# "Old 666", a Courageous Mission to Bougainville, And Two Medals of Honors



## syscom3 (Jun 17, 2008)

> 65 years ago, this famous recon mission was flown



Wings of Valor II- Jay Zeamer and Joseph Sarnoski

Jay Zeamer Jr. Obituary

Old 666 (B-17 - Wikipedia, the free encyclopedia)

Old 666, B-17E 41-2666 was a World War II B-17 Flying Fortress Bomber which was assigned to the 43rd Bomb Group in 1943 and was the aircraft piloted by Lt. Col. (then Captain) Jay Zeamer on the mission that would earn him and bombardier Joseph Sarnoski a Medal of Honor, and every other member of the crew a Distinguished Service Cross.
Contents

History

By 1943 Old 666, serial numbers 12666, had suffered heavy battle damage and had gained a reputation as a cursed bomber, often coming back from missions with heavy damage. It was parked at the end of the runway where other aircrews could cannibalize it for needed parts. A friend of Zeamer's said to him, "I know where there’s a bomber, but no one will fly it anymore because every time it goes out it gets shot to hell!"

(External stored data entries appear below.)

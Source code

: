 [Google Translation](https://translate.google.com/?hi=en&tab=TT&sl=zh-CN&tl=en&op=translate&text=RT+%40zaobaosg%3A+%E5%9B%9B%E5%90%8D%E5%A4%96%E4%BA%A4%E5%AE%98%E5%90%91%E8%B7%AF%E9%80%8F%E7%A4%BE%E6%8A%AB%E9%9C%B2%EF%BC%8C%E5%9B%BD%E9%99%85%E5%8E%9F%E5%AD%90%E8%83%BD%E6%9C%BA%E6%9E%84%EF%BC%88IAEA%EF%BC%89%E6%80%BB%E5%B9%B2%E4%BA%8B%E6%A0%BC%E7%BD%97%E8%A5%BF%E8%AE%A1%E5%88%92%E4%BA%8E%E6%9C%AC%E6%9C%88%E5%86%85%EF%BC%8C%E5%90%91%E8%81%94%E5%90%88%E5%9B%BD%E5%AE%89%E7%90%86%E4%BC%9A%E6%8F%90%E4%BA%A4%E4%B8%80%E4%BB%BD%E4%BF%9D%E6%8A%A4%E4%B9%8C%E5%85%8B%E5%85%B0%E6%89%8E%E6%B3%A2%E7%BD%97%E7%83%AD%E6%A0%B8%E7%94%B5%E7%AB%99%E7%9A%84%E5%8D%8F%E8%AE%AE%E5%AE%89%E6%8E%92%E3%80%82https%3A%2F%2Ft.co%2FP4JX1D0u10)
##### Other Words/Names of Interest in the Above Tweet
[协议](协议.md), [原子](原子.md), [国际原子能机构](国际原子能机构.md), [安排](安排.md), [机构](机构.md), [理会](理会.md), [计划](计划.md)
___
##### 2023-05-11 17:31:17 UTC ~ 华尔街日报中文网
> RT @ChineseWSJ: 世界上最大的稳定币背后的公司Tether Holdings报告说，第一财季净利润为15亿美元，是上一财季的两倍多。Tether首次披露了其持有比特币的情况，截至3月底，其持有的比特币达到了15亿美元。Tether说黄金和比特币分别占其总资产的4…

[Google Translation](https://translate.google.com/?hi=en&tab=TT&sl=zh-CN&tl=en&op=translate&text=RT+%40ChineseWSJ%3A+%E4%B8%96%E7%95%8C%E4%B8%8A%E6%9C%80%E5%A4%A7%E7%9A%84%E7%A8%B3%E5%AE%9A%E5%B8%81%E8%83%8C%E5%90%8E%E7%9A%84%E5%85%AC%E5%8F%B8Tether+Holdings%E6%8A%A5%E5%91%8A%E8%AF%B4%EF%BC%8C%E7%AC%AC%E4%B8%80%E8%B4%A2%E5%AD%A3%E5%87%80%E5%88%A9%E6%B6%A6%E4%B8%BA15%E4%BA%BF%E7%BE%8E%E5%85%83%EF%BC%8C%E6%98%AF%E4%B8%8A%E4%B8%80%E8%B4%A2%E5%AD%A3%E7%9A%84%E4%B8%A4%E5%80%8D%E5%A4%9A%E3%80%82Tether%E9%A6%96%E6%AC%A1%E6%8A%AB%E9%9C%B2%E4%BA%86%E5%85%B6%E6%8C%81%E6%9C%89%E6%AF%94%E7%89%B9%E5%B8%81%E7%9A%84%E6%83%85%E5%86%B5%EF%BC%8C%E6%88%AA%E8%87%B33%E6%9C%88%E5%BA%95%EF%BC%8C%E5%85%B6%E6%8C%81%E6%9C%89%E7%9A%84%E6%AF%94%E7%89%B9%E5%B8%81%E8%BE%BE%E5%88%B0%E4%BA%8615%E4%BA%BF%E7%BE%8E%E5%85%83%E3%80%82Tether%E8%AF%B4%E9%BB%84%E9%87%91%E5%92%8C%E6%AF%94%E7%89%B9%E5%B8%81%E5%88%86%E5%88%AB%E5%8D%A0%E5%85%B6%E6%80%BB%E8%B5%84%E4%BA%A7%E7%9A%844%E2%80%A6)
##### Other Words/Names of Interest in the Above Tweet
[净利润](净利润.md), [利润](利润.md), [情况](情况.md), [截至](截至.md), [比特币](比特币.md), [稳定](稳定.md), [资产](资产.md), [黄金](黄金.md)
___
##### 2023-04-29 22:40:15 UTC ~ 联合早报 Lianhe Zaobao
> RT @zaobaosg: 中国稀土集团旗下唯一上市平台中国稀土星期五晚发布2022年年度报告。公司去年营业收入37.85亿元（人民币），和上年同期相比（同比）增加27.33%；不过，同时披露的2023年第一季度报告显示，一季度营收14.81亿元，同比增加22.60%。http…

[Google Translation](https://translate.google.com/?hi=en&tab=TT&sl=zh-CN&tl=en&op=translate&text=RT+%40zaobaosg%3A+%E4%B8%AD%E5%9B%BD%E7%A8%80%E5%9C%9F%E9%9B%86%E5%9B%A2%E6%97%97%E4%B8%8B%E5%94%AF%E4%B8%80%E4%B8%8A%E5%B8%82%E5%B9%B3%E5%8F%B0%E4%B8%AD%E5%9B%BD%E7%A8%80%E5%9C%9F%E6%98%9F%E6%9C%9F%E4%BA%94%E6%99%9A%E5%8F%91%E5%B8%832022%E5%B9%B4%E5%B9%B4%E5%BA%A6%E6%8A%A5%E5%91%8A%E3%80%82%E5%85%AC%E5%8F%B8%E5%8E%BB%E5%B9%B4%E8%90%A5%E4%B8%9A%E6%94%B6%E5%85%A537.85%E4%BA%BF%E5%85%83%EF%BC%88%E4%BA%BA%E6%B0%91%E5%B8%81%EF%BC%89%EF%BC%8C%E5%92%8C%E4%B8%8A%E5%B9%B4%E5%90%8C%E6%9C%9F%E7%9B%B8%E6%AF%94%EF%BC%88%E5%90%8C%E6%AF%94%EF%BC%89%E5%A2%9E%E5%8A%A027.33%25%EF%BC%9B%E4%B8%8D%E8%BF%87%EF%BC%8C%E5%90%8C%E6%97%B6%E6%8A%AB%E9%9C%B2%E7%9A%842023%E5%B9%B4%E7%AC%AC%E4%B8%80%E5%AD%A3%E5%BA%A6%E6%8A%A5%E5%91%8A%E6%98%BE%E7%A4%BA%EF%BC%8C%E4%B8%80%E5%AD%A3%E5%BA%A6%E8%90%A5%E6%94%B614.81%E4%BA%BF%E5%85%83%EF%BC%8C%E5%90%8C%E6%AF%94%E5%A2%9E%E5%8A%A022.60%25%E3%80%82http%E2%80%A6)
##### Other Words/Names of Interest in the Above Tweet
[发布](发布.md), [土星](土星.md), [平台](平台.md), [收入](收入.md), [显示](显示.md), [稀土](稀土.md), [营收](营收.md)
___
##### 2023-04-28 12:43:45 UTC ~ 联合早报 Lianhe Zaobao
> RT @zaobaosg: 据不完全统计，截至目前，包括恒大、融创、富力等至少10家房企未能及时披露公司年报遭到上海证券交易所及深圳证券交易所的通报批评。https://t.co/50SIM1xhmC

Captain Zeamer, who had been unable to acquire an aircraft or crew of his own, had the bomber towed out of the 'bone yard' and, with enormous effort, not only restored the badly battered aircraft to flight status but made many changes.

They included increasing the number of machine guns from 13 to 19, replacing the waist gunner's standard single gun with twin guns, replacing all .30 cal machine guns with the larger and more powerful .50 cal, and adding a fixed-position gun that could be fired from the pilot's station. Zeamer's crew put guns where they didn't even need guns, and left spare machine guns on the aircraft's catwalk; if a gun jammed at a critical moment they could dump it and quickly replace it.

They also mounted a gun behind the ball turret near the waist. In the months of missions that followed, Zeamer's crew was so busy that they never had the time to adorn their bomber with the traditional nose-art, commonly seen on aircraft of that era.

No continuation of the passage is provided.